1

i am trying to understand "multi threaded step" which is one of the ways in spring batch to implement parallel processing other parallel steps and partitioning.

  • My question is related to reader.For example , lets assume there is a file with 1000 records ,chunk size is 100, number of threads are 4. So in this case there will be 10 chunks and each thread will be given a chunk to start and when its finished remaining chunks will be assigned to the threads and at one point of time only 4 chunks will be processed by 4 threads. But how does threads decided which data to read? Lets say if first thread is already working on 100 records , how come the second thread know that it should not pick the same records and look for records which are not picked up other threads.
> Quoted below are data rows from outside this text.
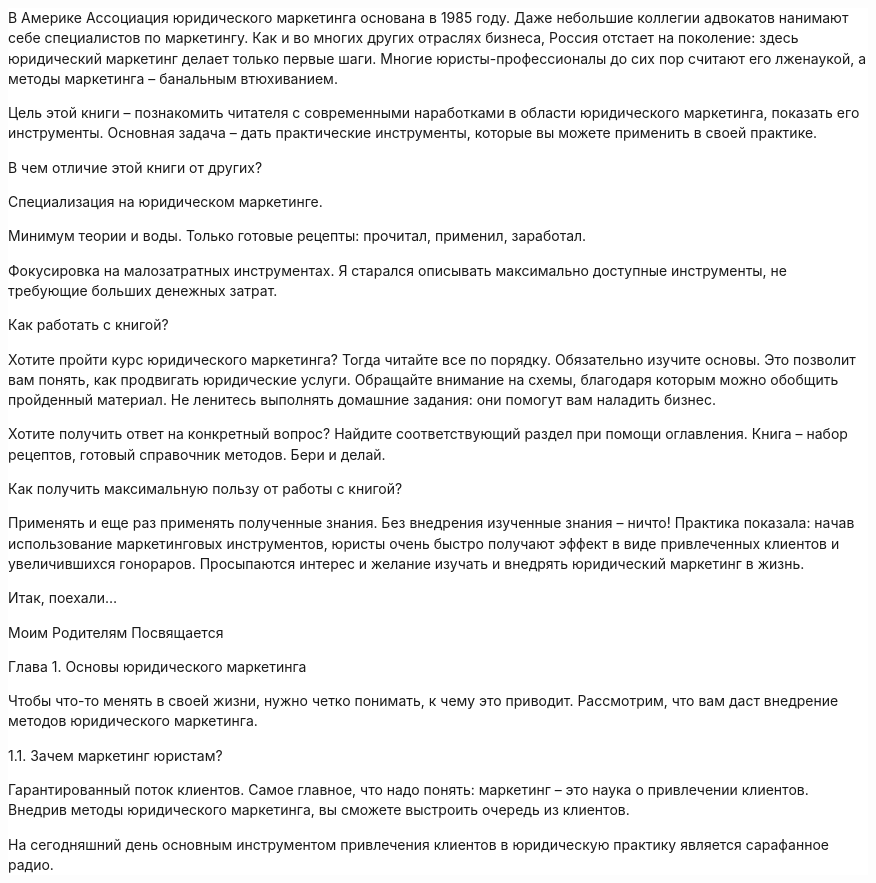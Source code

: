 В Америке Ассоциация юридического маркетинга основана в 1985 году. Даже
небольшие коллегии адвокатов нанимают себе специалистов по маркетингу.
Как и во многих других отраслях бизнеса, Россия отстает на поколение:
здесь юридический маркетинг делает только первые шаги. Многие
юристы-профессионалы до сих пор считают его лженаукой, а методы
маркетинга – банальным втюхиванием.

Цель этой книги – познакомить читателя с современными наработками в
области юридического маркетинга, показать его инструменты. Основная
задача – дать практические инструменты, которые вы можете применить в
своей практике.

В чем отличие этой книги от других?

Специализация на юридическом маркетинге.

Минимум теории и воды. Только готовые рецепты: прочитал, применил,
заработал.

Фокусировка на малозатратных инструментах. Я старался описывать
максимально доступные инструменты, не требующие больших денежных затрат.

Как работать с книгой?

Хотите пройти курс юридического маркетинга? Тогда читайте все по
порядку. Обязательно изучите основы. Это позволит вам понять, как
продвигать юридические услуги. Обращайте внимание на схемы, благодаря
которым можно обобщить пройденный материал. Не ленитесь выполнять
домашние задания: они помогут вам наладить бизнес.

Хотите получить ответ на конкретный вопрос? Найдите соответствующий
раздел при помощи оглавления. Книга – набор рецептов, готовый справочник
методов. Бери и делай.

Как получить максимальную пользу от работы с книгой?

Применять и еще раз применять полученные знания. Без внедрения изученные
знания – ничто! Практика показала: начав использование маркетинговых
инструментов, юристы очень быстро получают эффект в виде привлеченных
клиентов и увеличившихся гонораров. Просыпаются интерес и желание
изучать и внедрять юридический маркетинг в жизнь.

Итак, поехали…

Моим Родителям Посвящается

Глава 1. Основы юридического маркетинга

Чтобы что-то менять в своей жизни, нужно четко понимать, к чему это
приводит. Рассмотрим, что вам даст внедрение методов юридического
маркетинга.

1.1. Зачем маркетинг юристам?

Гарантированный поток клиентов. Самое главное, что надо понять:
маркетинг – это наука о привлечении клиентов. Внедрив методы
юридического маркетинга, вы сможете выстроить очередь из клиентов.

На сегодняшний день основным инструментом привлечения клиентов в
юридическую практику является сарафанное радио.
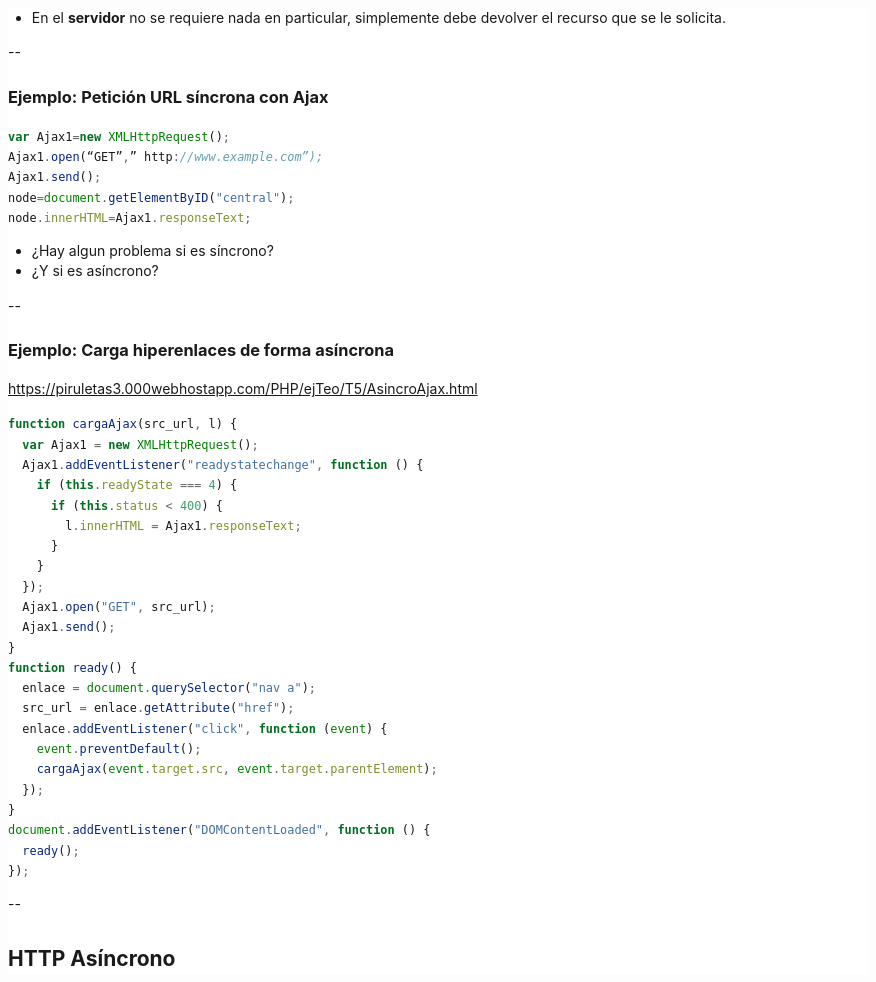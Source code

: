 - En el **servidor** no se requiere nada en particular, simplemente debe devolver el recurso que se le solicita.



--

### Ejemplo: Petición URL síncrona con Ajax

```js
var Ajax1=new XMLHttpRequest();
Ajax1.open(“GET”,” http://www.example.com”);
Ajax1.send();
node=document.getElementByID("central");
node.innerHTML=Ajax1.responseText;
```

- ¿Hay algun problema si es síncrono?
- ¿Y si es asíncrono?

--

### Ejemplo: Carga hiperenlaces de forma asíncrona

https://piruletas3.000webhostapp.com/PHP/ejTeo/T5/AsincroAjax.html

```js
function cargaAjax(src_url, l) {
  var Ajax1 = new XMLHttpRequest();
  Ajax1.addEventListener("readystatechange", function () {
    if (this.readyState === 4) {
      if (this.status < 400) {
        l.innerHTML = Ajax1.responseText;
      }
    }
  });
  Ajax1.open("GET", src_url);
  Ajax1.send();
}
function ready() {
  enlace = document.querySelector("nav a");
  src_url = enlace.getAttribute("href");
  enlace.addEventListener("click", function (event) {
    event.preventDefault();
    cargaAjax(event.target.src, event.target.parentElement);
  });
}
document.addEventListener("DOMContentLoaded", function () {
  ready();
});
```

--

## HTTP Asíncrono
  • In this case there will there be single instance of Reader and writer which is shared between the threads? If yes then any class level resource are not thread safe?

Thanks,

Sanjay
  • 165
  • 1
  • 13

1 Answers1

0

But how does threads decided which data to read?

This is undefined. Items will be read in a non deterministic order. That's why it is not a good idea to use a multi-threaded step when the read order between record matters.

In this case there will there be single instance of Reader and writer which is shared between the threads? If yes then any class level resource are not thread safe?

Yes, those will be shared between threads. The javadoc of each reader/writer mentions if the reader/writer is thread safe or not.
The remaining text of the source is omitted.